I reached the tree line, marking the edge of a thick grove of pines, when a figure holding an unlit wooden pipe stepped out from behind a massive trunk.
It was Silas.
He didn't have his exaggerated buffoonish posture from the market. He stood perfectly straight, leaning casually against the bark, his eyes sharp and serious. The mask was gone.
"You walk loudly for a man who seeks quietness," Silas said, striking a sulfur match against a stone and lighting his pipe. He puffed twice, a cloud of sweet-smelling white smoke billowing around his hat.
I stopped ten feet away. "You ran away yesterday."
"I am a survivalist," Silas corrected mildly. "You engaged me in a public forum, twenty feet from registered Watchmen, while asking about unregulated magic. You're lucky I didn't yell for them to arrest you for attempting to buy illegal hexes."
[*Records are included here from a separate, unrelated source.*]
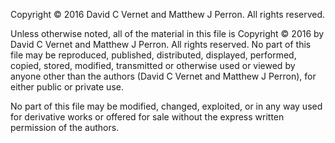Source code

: Copyright &copy; 2016 David C Vernet and Matthew J Perron. All rights reserved.

Unless otherwise noted, all of the material in this file is Copyright &copy; 2016
by David C Vernet and Matthew J Perron. All rights reserved. No part of this file
may be reproduced, published, distributed, displayed, performed, copied,
stored, modified, transmitted or otherwise used or viewed by anyone other
than the authors (David C Vernet and Matthew J Perron),
for either public or private use.

No part of this file may be modified, changed, exploited, or in any way
used for derivative works or offered for sale without the express
written permission of the authors.

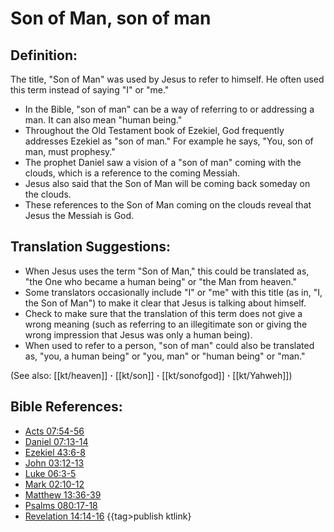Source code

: # Son of Man, son of man #

## Definition: ##

The title, "Son of Man" was used by Jesus to refer to himself. He often used this term instead of saying "I" or "me."

* In the Bible, "son of man" can be a way of referring to or addressing a man. It can also mean "human being."
* Throughout the Old Testament book of Ezekiel, God frequently addresses Ezekiel as "son of man." For example he says, "You, son of man, must prophesy."
* The prophet Daniel saw a vision of a "son of man" coming with the clouds, which is a reference to the coming Messiah.
* Jesus also said that the Son of Man will be coming back someday on the clouds.
* These references to the Son of Man coming on the clouds reveal that Jesus the Messiah is God.

## Translation Suggestions: ##

* When Jesus uses the term "Son of Man," this could be translated as, "the One who became a human being" or "the Man from heaven."
* Some translators occasionally include "I" or "me" with this title (as in, "I, the Son of Man") to make it clear that Jesus is talking about himself.
* Check to make sure that the translation of this term does not give a wrong meaning (such as referring to an illegitimate son or giving the wrong impression that Jesus was only a human being).
* When used to refer to a person, "son of man" could also be translated as, "you, a human being" or "you, man" or "human being" or "man."

(See also: [[kt/heaven]] **·** [[kt/son]] **·** [[kt/sonofgod]] **·** [[kt/Yahweh]])
 

## Bible References: ##

* [Acts 07:54-56](en/tn/act/help/07/54)
* [Daniel 07:13-14](en/tn/dan/help/07/13)
* [Ezekiel 43:6-8](en/tn/ezk/help/43/06)
* [John 03:12-13](en/tn/jhn/help/03/12)
* [Luke 06:3-5](en/tn/luk/help/06/03)
* [Mark 02:10-12](en/tn/mrk/help/02/10)
* [Matthew 13:36-39](en/tn/mat/help/13/36)
* [Psalms 080:17-18](en/tn/psa/help/80/17)
* [Revelation 14:14-16](en/tn/rev/help/14/14)
{{tag>publish ktlink}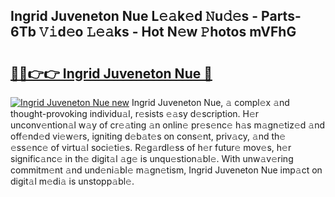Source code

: ## Ingrid Juveneton Nue L𝚎𝚊k𝚎d 𝙽u𝚍𝚎s - Parts-6Tb 𝚅𝚒d𝚎o 𝙻𝚎𝚊ks - Hot N𝚎w 𝙿hotos mVFhG

# <h2><a href="http://kv8v4ec.teov.top/?on=Ingrid+Juveneton+Nue">🔗🔗👉👉 Ingrid Juveneton Nue 🔗</a></h2>

[![Ingrid Juveneton Nue new](https://i.imgur.com/QqkWNDz.gif)](http://kv8v4ec.teov.top/?on=Ingrid+Juveneton+Nue)
Ingrid Juveneton Nue, 𝚊 compl𝚎x 𝚊nd thought-provoking individu𝚊l, r𝚎sists 𝚎𝚊sy d𝚎scription. H𝚎r unconv𝚎ntion𝚊l w𝚊y of cr𝚎𝚊ting 𝚊n onlin𝚎 pr𝚎s𝚎nc𝚎 h𝚊s m𝚊gn𝚎tiz𝚎d 𝚊nd off𝚎nd𝚎d vi𝚎w𝚎rs, igniting d𝚎b𝚊t𝚎s on cons𝚎nt, priv𝚊cy, 𝚊nd th𝚎 𝚎ss𝚎nc𝚎 of virtu𝚊l soci𝚎ti𝚎s. R𝚎g𝚊rdl𝚎ss of h𝚎r futur𝚎 mov𝚎s, h𝚎r signific𝚊nc𝚎 in th𝚎 digit𝚊l 𝚊g𝚎 is unqu𝚎stion𝚊bl𝚎. With unw𝚊v𝚎ring commitm𝚎nt 𝚊nd und𝚎ni𝚊bl𝚎 m𝚊gn𝚎tism, Ingrid Juveneton Nue imp𝚊ct on digit𝚊l m𝚎di𝚊 is unstopp𝚊bl𝚎.
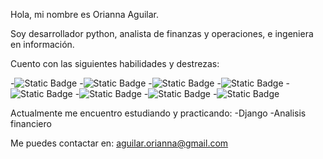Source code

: Hola, mi nombre es Orianna Aguilar.

Soy desarrollador python, analista de finanzas y operaciones, e ingeniera en información. 

Cuento con las siguientes habilidades y destrezas:

-![Static Badge](https://img.shields.io/badge/Python-Java)
-![Static Badge](https://img.shields.io/badge/Django-f39f37)
-![Static Badge](https://img.shields.io/badge/PostgreSql-f32d45)
-![Static Badge](https://img.shields.io/badge/CSS-f38ff5)
-![Static Badge](https://img.shields.io/badge/HTML-fd6df2)
-![Static Badge](https://img.shields.io/badge/PowerQuery-ff0000)
-![Static Badge](https://img.shields.io/badge/PowerBIy-ffff00)
-![Static Badge](https://img.shields.io/badge/Excel-f32f3)


Actualmente me encuentro estudiando y practicando:
-Django
-Analisis financiero

Me puedes contactar en: aguilar.orianna@gmail.com
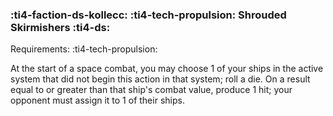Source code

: ### :ti4-faction-ds-kollecc: :ti4-tech-propulsion: **Shrouded Skirmishers** :ti4-ds:

Requirements: :ti4-tech-propulsion:

At the start of a space combat, you may choose 1 of your ships in the active system that did not begin this action in that system; roll a die.
On a result equal to or greater than that ship's combat value, produce 1 hit; your opponent must assign it to 1 of their ships.

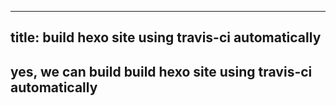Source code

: ----
title: build hexo site using travis-ci automatically
----

## yes, we can build build hexo site using travis-ci automatically 
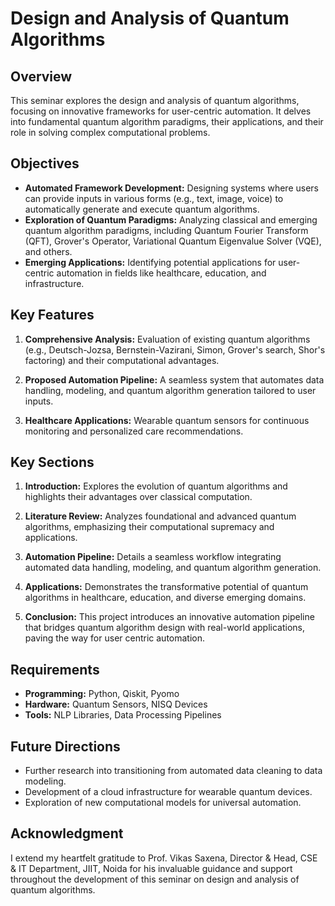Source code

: # Design and Analysis of Quantum Algorithms

## Overview

This seminar explores the design and analysis of quantum algorithms, focusing on innovative frameworks for user-centric automation. It delves into fundamental quantum algorithm paradigms, their applications, and their role in solving complex computational problems.

## Objectives

   + **Automated Framework Development:** Designing systems where users can provide inputs in various forms (e.g., text, image, voice) to automatically generate and execute quantum algorithms.
   + **Exploration of Quantum Paradigms:** Analyzing classical and emerging quantum algorithm paradigms, including Quantum Fourier Transform (QFT), Grover's Operator, Variational Quantum Eigenvalue Solver (VQE), and others.
   + **Emerging Applications:** Identifying potential applications for user-centric automation in fields like healthcare, education, and infrastructure.

## Key Features

1. **Comprehensive Analysis:** Evaluation of existing quantum algorithms (e.g., Deutsch-Jozsa, Bernstein-Vazirani, Simon, Grover's search, Shor's factoring) and their computational advantages.

2. **Proposed Automation Pipeline:** A seamless system that automates data handling, modeling, and quantum algorithm generation tailored to user inputs.

3. **Healthcare Applications:** Wearable quantum sensors for continuous monitoring and personalized care recommendations.

## Key Sections

1. **Introduction:** Explores the evolution of quantum algorithms and highlights their advantages over classical computation.

2. **Literature Review:** Analyzes foundational and advanced quantum algorithms, emphasizing their computational supremacy and applications.

3. **Automation Pipeline:** Details a seamless workflow integrating automated data handling, modeling, and quantum algorithm generation.

4. **Applications:** Demonstrates the transformative potential of quantum algorithms in healthcare, education, and diverse emerging domains.

5. **Conclusion:** This project introduces an innovative automation pipeline that bridges quantum algorithm design with real-world applications, paving the way for user centric automation.

## Requirements

   + **Programming:** Python, Qiskit, Pyomo
   + **Hardware:** Quantum Sensors, NISQ Devices
   + **Tools:** NLP Libraries, Data Processing Pipelines

## Future Directions

   + Further research into transitioning from automated data cleaning to data modeling.
   + Development of a cloud infrastructure for wearable quantum devices.
   + Exploration of new computational models for universal automation.

## Acknowledgment

I extend my heartfelt gratitude to Prof. Vikas Saxena, Director & Head, CSE & IT Department, JIIT, Noida for his invaluable guidance and support throughout the development of this seminar on design and analysis of quantum algorithms.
He took the pipe from his mouth and looked at me, tilting his head slightly. His eyes seemed to pierce right through my leather Mercenary armor, analyzing the tension in my shoulders.
"I saw you walking out of the Mages' Guild yesterday afternoon," Silas said softly. "You looked exactly like a man who just found out the front door is made of solid iron and the lock assumes you're a beggar."
He smiled.
"The system is built by rich men, for rich men, Marshal. They want you digging in the dirt for coppers until you die. They certainly don't want you accessing the fundamental power of the universe."
Silas pointed the stem of his pipe toward the dark woods behind him.
"Fortunately, I prefer the basement window. And I have the key." He locked eyes with me. "Are you ready to stop playing by their rules?"
I looked at the city walls behind me, thinking of Greyve, the five gold pieces, and Aldric's velvet cage.
"Yes," I said.
Silas grinned, a true, slightly unhinged smile. "Excellent. Follow me."